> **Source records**
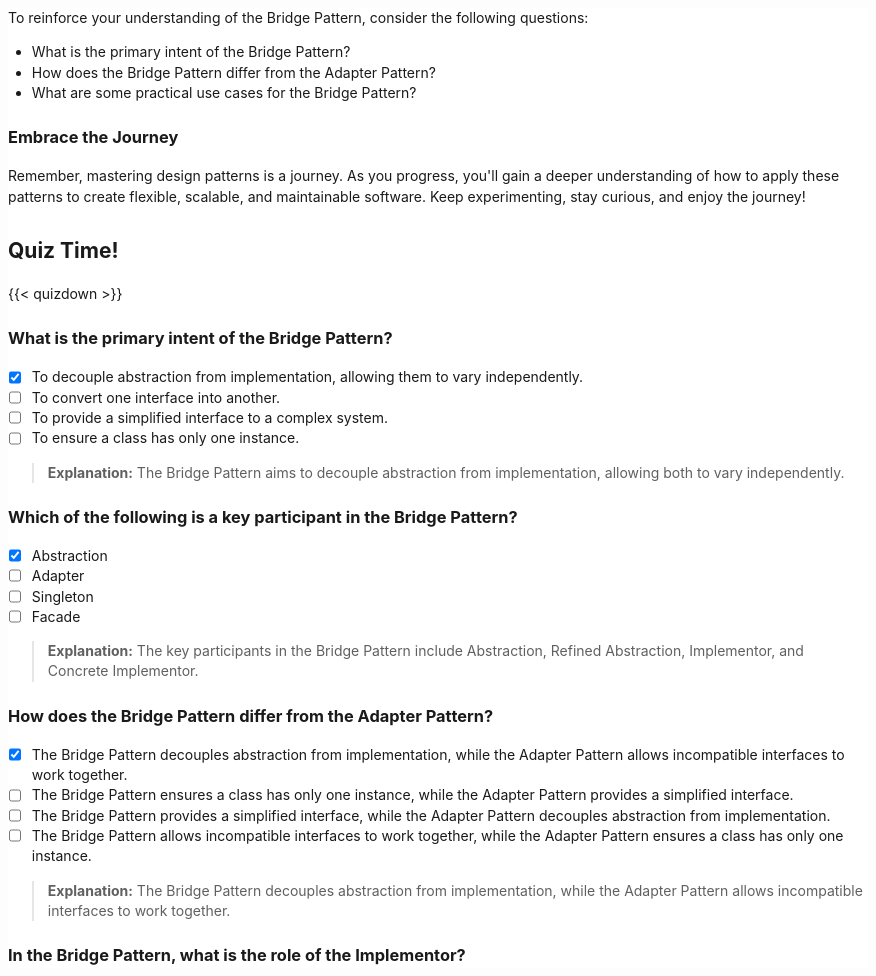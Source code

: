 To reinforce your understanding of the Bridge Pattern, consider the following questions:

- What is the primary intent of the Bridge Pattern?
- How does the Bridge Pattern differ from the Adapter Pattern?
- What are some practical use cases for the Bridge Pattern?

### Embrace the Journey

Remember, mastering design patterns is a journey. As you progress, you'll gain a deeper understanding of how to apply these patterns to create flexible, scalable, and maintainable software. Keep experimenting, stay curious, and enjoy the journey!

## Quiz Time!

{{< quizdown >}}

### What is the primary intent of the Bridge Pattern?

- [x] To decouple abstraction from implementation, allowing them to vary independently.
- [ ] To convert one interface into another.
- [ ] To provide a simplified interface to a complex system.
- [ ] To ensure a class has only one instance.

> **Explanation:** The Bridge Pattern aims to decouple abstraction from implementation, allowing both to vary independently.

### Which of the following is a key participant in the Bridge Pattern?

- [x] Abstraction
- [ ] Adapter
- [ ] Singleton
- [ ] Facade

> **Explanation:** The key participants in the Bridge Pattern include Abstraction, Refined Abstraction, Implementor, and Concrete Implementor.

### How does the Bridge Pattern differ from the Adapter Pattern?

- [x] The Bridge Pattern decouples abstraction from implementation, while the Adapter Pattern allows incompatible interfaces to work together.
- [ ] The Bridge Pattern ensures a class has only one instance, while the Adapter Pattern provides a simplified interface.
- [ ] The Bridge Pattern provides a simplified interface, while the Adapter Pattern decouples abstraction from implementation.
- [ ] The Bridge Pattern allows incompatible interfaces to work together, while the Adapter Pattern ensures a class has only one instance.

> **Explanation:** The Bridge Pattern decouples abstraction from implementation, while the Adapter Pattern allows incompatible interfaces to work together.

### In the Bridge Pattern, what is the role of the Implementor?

> **Work instruction**
Reproduce exactly, with nothing added, the lines from the one that contains "- [ ] The Bridge Pattern allows" to the end of the data.

> **Answer below**
- [ ] The Bridge Pattern allows incompatible interfaces to work together, while the Adapter Pattern ensures a class has only one instance.

> **Explanation:** The Bridge Pattern decouples abstraction from implementation, while the Adapter Pattern allows incompatible interfaces to work together.

### In the Bridge Pattern, what is the role of the Implementor?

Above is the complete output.